#### Stored data:
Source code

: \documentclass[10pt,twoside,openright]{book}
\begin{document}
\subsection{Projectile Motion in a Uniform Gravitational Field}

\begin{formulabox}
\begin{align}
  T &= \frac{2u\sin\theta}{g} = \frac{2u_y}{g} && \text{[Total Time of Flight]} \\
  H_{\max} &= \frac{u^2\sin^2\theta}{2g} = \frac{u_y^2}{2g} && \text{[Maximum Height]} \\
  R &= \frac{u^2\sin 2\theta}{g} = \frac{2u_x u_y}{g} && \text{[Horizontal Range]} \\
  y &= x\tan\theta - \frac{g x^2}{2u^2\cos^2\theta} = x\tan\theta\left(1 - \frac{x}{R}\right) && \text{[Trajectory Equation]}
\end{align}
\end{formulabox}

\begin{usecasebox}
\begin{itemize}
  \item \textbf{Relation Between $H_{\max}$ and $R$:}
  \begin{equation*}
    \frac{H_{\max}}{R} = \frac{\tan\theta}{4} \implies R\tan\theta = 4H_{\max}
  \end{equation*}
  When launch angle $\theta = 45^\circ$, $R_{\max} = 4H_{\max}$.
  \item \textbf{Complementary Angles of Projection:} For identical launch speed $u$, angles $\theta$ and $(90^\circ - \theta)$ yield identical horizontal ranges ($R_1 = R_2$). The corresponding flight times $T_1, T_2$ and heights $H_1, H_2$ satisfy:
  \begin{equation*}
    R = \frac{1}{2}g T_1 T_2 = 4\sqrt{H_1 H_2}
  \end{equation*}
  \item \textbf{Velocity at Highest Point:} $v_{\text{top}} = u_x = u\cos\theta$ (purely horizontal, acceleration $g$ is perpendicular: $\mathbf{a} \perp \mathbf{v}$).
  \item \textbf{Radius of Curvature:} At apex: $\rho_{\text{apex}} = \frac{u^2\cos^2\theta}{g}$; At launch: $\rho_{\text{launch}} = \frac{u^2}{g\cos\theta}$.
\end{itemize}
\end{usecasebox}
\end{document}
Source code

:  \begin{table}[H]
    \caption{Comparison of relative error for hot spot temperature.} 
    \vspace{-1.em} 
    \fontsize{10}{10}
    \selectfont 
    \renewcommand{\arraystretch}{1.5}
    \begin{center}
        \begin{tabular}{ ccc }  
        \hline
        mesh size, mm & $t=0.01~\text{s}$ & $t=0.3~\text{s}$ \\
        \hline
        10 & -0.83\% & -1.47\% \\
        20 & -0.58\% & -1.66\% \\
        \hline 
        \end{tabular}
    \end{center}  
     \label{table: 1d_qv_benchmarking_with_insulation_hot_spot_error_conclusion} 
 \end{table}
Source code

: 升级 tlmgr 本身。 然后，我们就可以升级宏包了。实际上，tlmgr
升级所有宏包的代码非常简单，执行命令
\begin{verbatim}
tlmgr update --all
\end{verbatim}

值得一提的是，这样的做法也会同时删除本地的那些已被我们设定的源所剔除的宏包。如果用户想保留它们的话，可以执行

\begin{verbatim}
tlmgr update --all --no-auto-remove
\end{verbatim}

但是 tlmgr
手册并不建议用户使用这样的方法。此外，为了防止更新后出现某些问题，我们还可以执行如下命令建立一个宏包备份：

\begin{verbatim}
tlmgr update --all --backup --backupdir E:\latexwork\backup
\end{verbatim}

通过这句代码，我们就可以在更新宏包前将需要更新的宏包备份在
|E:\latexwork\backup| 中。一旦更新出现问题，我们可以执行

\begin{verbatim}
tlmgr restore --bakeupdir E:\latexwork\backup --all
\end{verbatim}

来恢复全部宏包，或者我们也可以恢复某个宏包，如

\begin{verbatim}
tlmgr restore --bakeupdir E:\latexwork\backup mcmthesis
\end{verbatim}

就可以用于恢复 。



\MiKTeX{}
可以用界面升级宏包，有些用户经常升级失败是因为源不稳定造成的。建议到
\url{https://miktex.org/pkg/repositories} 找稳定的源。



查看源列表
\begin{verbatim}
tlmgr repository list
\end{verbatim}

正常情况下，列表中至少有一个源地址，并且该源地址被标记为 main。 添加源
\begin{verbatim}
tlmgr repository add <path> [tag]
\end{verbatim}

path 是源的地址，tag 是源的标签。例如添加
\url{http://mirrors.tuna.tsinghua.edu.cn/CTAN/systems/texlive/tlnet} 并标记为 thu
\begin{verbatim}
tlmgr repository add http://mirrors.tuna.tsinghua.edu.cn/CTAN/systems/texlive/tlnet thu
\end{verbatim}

#### The problem:
Could you repeat every record above exactly as it appears?

#### Response to the task:
Source code

: \documentclass[10pt,twoside,openright]{book}
\begin{document}
\subsection{Projectile Motion in a Uniform Gravitational Field}

\begin{formulabox}
\begin{align}
  T &= \frac{2u\sin\theta}{g} = \frac{2u_y}{g} && \text{[Total Time of Flight]} \\
  H_{\max} &= \frac{u^2\sin^2\theta}{2g} = \frac{u_y^2}{2g} && \text{[Maximum Height]} \\
  R &= \frac{u^2\sin 2\theta}{g} = \frac{2u_x u_y}{g} && \text{[Horizontal Range]} \\
  y &= x\tan\theta - \frac{g x^2}{2u^2\cos^2\theta} = x\tan\theta\left(1 - \frac{x}{R}\right) && \text{[Trajectory Equation]}
\end{align}
\end{formulabox}

\begin{usecasebox}
\begin{itemize}
  \item \textbf{Relation Between $H_{\max}$ and $R$:}
  \begin{equation*}
    \frac{H_{\max}}{R} = \frac{\tan\theta}{4} \implies R\tan\theta = 4H_{\max}
  \end{equation*}
  When launch angle $\theta = 45^\circ$, $R_{\max} = 4H_{\max}$.
  \item \textbf{Complementary Angles of Projection:} For identical launch speed $u$, angles $\theta$ and $(90^\circ - \theta)$ yield identical horizontal ranges ($R_1 = R_2$). The corresponding flight times $T_1, T_2$ and heights $H_1, H_2$ satisfy:
  \begin{equation*}
    R = \frac{1}{2}g T_1 T_2 = 4\sqrt{H_1 H_2}
  \end{equation*}
  \item \textbf{Velocity at Highest Point:} $v_{\text{top}} = u_x = u\cos\theta$ (purely horizontal, acceleration $g$ is perpendicular: $\mathbf{a} \perp \mathbf{v}$).
  \item \textbf{Radius of Curvature:} At apex: $\rho_{\text{apex}} = \frac{u^2\cos^2\theta}{g}$; At launch: $\rho_{\text{launch}} = \frac{u^2}{g\cos\theta}$.
\end{itemize}
\end{usecasebox}
\end{document}
Source code

:  \begin{table}[H]
    \caption{Comparison of relative error for hot spot temperature.} 
    \vspace{-1.em} 
    \fontsize{10}{10}
    \selectfont 
    \renewcommand{\arraystretch}{1.5}
    \begin{center}
        \begin{tabular}{ ccc }  
        \hline
        mesh size, mm & $t=0.01~\text{s}$ & $t=0.3~\text{s}$ \\
        \hline
        10 & -0.83\% & -1.47\% \\
        20 & -0.58\% & -1.66\% \\
        \hline 
        \end{tabular}
    \end{center}  
     \label{table: 1d_qv_benchmarking_with_insulation_hot_spot_error_conclusion} 
 \end{table}
Source code

: 升级 tlmgr 本身。 然后，我们就可以升级宏包了。实际上，tlmgr
升级所有宏包的代码非常简单，执行命令
\begin{verbatim}
tlmgr update --all
\end{verbatim}

值得一提的是，这样的做法也会同时删除本地的那些已被我们设定的源所剔除的宏包。如果用户想保留它们的话，可以执行

\begin{verbatim}
tlmgr update --all --no-auto-remove
\end{verbatim}

但是 tlmgr
手册并不建议用户使用这样的方法。此外，为了防止更新后出现某些问题，我们还可以执行如下命令建立一个宏包备份：

\begin{verbatim}
tlmgr update --all --backup --backupdir E:\latexwork\backup
\end{verbatim}

通过这句代码，我们就可以在更新宏包前将需要更新的宏包备份在
|E:\latexwork\backup| 中。一旦更新出现问题，我们可以执行

\begin{verbatim}
tlmgr restore --bakeupdir E:\latexwork\backup --all
\end{verbatim}

来恢复全部宏包，或者我们也可以恢复某个宏包，如

\begin{verbatim}
tlmgr restore --bakeupdir E:\latexwork\backup mcmthesis
\end{verbatim}

就可以用于恢复 。



\MiKTeX{}
可以用界面升级宏包，有些用户经常升级失败是因为源不稳定造成的。建议到
\url{https://miktex.org/pkg/repositories} 找稳定的源。



查看源列表
\begin{verbatim}
tlmgr repository list
\end{verbatim}

正常情况下，列表中至少有一个源地址，并且该源地址被标记为 main。 添加源
\begin{verbatim}
tlmgr repository add <path> [tag]
\end{verbatim}

path 是源的地址，tag 是源的标签。例如添加
\url{http://mirrors.tuna.tsinghua.edu.cn/CTAN/systems/texlive/tlnet} 并标记为 thu
\begin{verbatim}
tlmgr repository add http://mirrors.tuna.tsinghua.edu.cn/CTAN/systems/texlive/tlnet thu
\end{verbatim}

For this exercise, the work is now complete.